Felicità sono quindici datteri. Buoni. Dolci. Profumati. Sapore di casa. Di terre lontane. Lasciate per emigrare tanti mesi fa e dove si teme di non tornare più. Penso a questo mentre distribuisco decine di sacchetti coi 15 datteri e una cioccolata alle persone ospitate nella tensostruttura del porto di Roccella Jonica. Li hanno preparati i volontari della Caritas della Diocesi di Locri-Gerace e gli scout. E ora alle dieci di sera a portarli è la direttrice della Caritas, e scout, Carmen Bagalà, assieme al volontario Francesco, a don Lorenzo Santoro, assistente spirituale della Caritas e a don Giovanni Armeni, direttore del Servizio pastorale giovanile. Una notte da ricordare. Gli immigrati sorridono, ringraziano gentilmente. “Thank you”, “Salam aleikum”, cioè “la pace sia con voi”.
Alcuni sono già sulle brandine, arrotolati nelle coperte. I compagni li svegliano e ancor più li sveglia la vista e il profumo dei datteri. Non è solo sapore di casa. Ma anche fame. E freddo. Mangiare scalda, ancor più se il cibo ricorda la propria terra. Scalda il cuore e anche lo stomaco. Troppo vuoto per giovani come loro. Sono afghani, siriani, pakistani. Sono 250, una parte dei 1.500 giunti nello scorso fine settimana a Roccella. Li osservo bene. Osservo bene questa umanità in fuga. Non ci danno l’assalto mentre distribuiamo i datteri e poi anche altre coperte (fa molto freddo). Si mettono in fila, come hanno imparato da mesi nella loro nuova vita da profughi, da gente in cammino. Non urlano, non pretendono.
Accettano questa nuova condizione. La rispettano. Ancor più se incontrano chi li rispetta. Anche con piccoli gesti, gesti di solidarietà e amicizia, come i quindici datteri portati di notte dai volontari. Siamo nel periodo del Ramadan e tradizionalmente, i musulmani rompono il digiuno proprio mangiando datteri. Menzionati nel Corano, sono considerati un frutto del paradiso, un frutto miracoloso. Davvero basta poco per rendere più accogliente l’accoglienza. Per donare dignità. La gente calabrese, come abbiamo scritto più volte, lo ha dimostrato e lo sta dimostrando. Dai rappresentanti dello Stato a quelli delle istituzioni locali, dagli uomini delle forze dell’ordine ai volontari. Un’unica squadra affiatata.

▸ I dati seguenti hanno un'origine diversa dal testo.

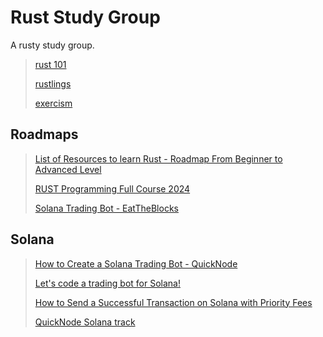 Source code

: # Rust Study Group

A rusty study group.

> [rust 101](https://github.com/olivmath/rust101)
>
> [rustlings](https://github.com/rust-lang/rustlings)
>
> [exercism](https://exercism.org/tracks/rust)

## Roadmaps

> [List of Resources to learn Rust - Roadmap From Beginner to Advanced Level](https://github.com/ImplFerris/LearnRust)
>
> [RUST Programming Full Course 2024](https://dev.to/bekbrace/rust-programming-full-course-2024-2jen)
>
> [Solana Trading Bot - EatTheBlocks](https://www.youtube.com/live/9vG59d2HBMM)

## Solana

> [How to Create a Solana Trading Bot - QuickNode](https://www.youtube.com/live/u8Qr1JI3pUM)
>
> [Let's code a trading bot for Solana!](https://www.youtube.com/live/9vG59d2HBMM)
>
> [How to Send a Successful Transaction on Solana with Priority Fees](https://www.youtube.com/live/2p1Icrm2lFI)
>
> [QuickNode Solana track](https://www.youtube.com/watch?v=bg3XWrIpVnk&list=PLT2H_0otcvBRk10JH5_-5GViAMaQLtIol)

Amici tra loro, per essere amici di chi arriva sui barconi. Così questa notte i volontari hanno portato caffè caldo e bottigliette d’acqua per i quattro poliziotti che sorvegliano l’ingresso dell’area. Piccoli gesti. Purtroppo altri ne mancano. Quelli di un governo che finalmente veda e capisca quello che sta accadendo qui, che metta in piedi strutture di accoglienza, con uomini e mezzi sufficienti. Invece gli annunci sono ancora una volta solo securitari: impedire, bloccare, controllare, respingere. L’effetto della strage di Steccato di Cutro dopo poco più di un mese sembra svanire.
Non qui in Calabria, su queste coste, in questa terra dove gli sbarchi continuano e non fanno paura, ma mobilitano. La presidente Meloni non ha voluto visitare il palazzetto dello sport di Crotone con le decine di bare di chi non ce l’aveva fatta. Se vuol davvero capire il fenomeno migratorio, e prendere decisioni giuste e umane, torni in Calabria, venga nel porto di Roccella, incontri chi ce l’ha fatta, parli con loro, ascolti richieste e speranze. E magari porti un po’ di datteri.